> [Raw data]:
>>>
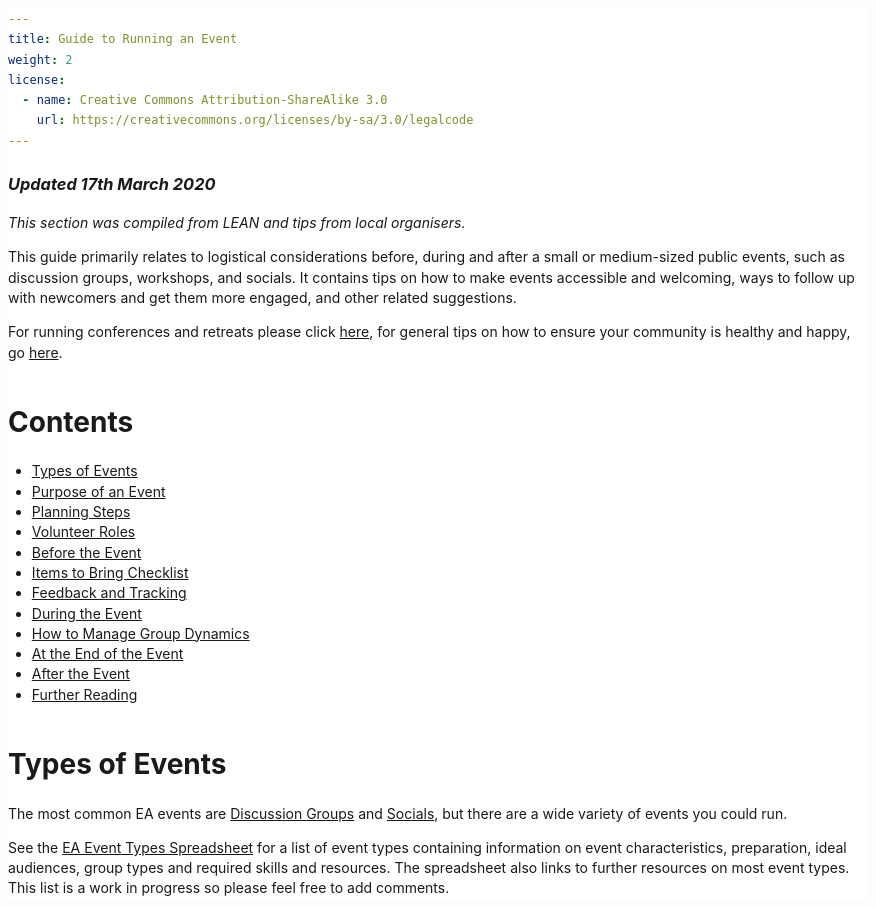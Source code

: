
 ```yaml
---
title: Guide to Running an Event
weight: 2
license:
  - name: Creative Commons Attribution-ShareAlike 3.0
    url: https://creativecommons.org/licenses/by-sa/3.0/legalcode
---
```

### *Updated 17th March 2020*

*This section was compiled from LEAN and tips from local organisers.*

This guide primarily relates to logistical considerations before, during and after a small or medium-sized public events, such as discussion groups, workshops, and socials. It contains tips on how to make events accessible and welcoming, ways to follow up with newcomers and get them more engaged, and other related suggestions. 

For running conferences and retreats please click <a target="_blank" href="https://resources.eahub.org/events/retreats/">here</a>, for general tips on how to ensure your community is healthy and happy, go <a target="_blank" href="https://resources.eahub.org/tips/community-health/">here</a>. 


# Contents

* <a href="#types">Types of Events</a>
* <a href="#purpose">Purpose of an Event</a>
* <a href="#planning">Planning Steps</a>
* <a href="#volunteer">Volunteer Roles</a>
* <a href="#before">Before the Event</a>
* <a href="#checklist">Items to Bring Checklist</a>
* <a href="#feedback">Feedback and Tracking</a>
* <a href="#during">During the Event</a>
* <a href="#dynamics">How to Manage Group Dynamics</a>
* <a href="#dynamics">At the End of the Event</a>
* <a href="#after">After the Event</a>
* <a href="#reading">Further Reading</a>

<a name="types"></a>

# Types of Events

The most common EA events are <a target="_blank" href="https://resources.eahub.org/events/discussions/">Discussion Groups</a> and <a target="_blank" href="https://resources.eahub.org/events/social/">Socials</a>, but there are a wide variety of events you could run.   

See the <a target="_blank" href="https://docs.google.com/spreadsheets/d/1B96vudaQY1XJ1c2RCKXqnOuL8Sal0PQUpav5NnbOCb4/edit#gid=0">EA Event Types Spreadsheet</a> for a list of event types containing information on event characteristics, preparation, ideal audiences, group types and required skills and resources. The spreadsheet also links to further resources on most event types. This list is a work in progress so please feel free to add comments.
<<<
The line with "### *Updated 17th March 2020*" marks the end: restate word for word every line from the top of the data through that one, omitting pictures.

> [Exercise result]:
Source code

:
 ```yaml
---
title: Guide to Running an Event
weight: 2
license:
  - name: Creative Commons Attribution-ShareAlike 3.0
    url: https://creativecommons.org/licenses/by-sa/3.0/legalcode
---
```

### *Updated 17th March 2020*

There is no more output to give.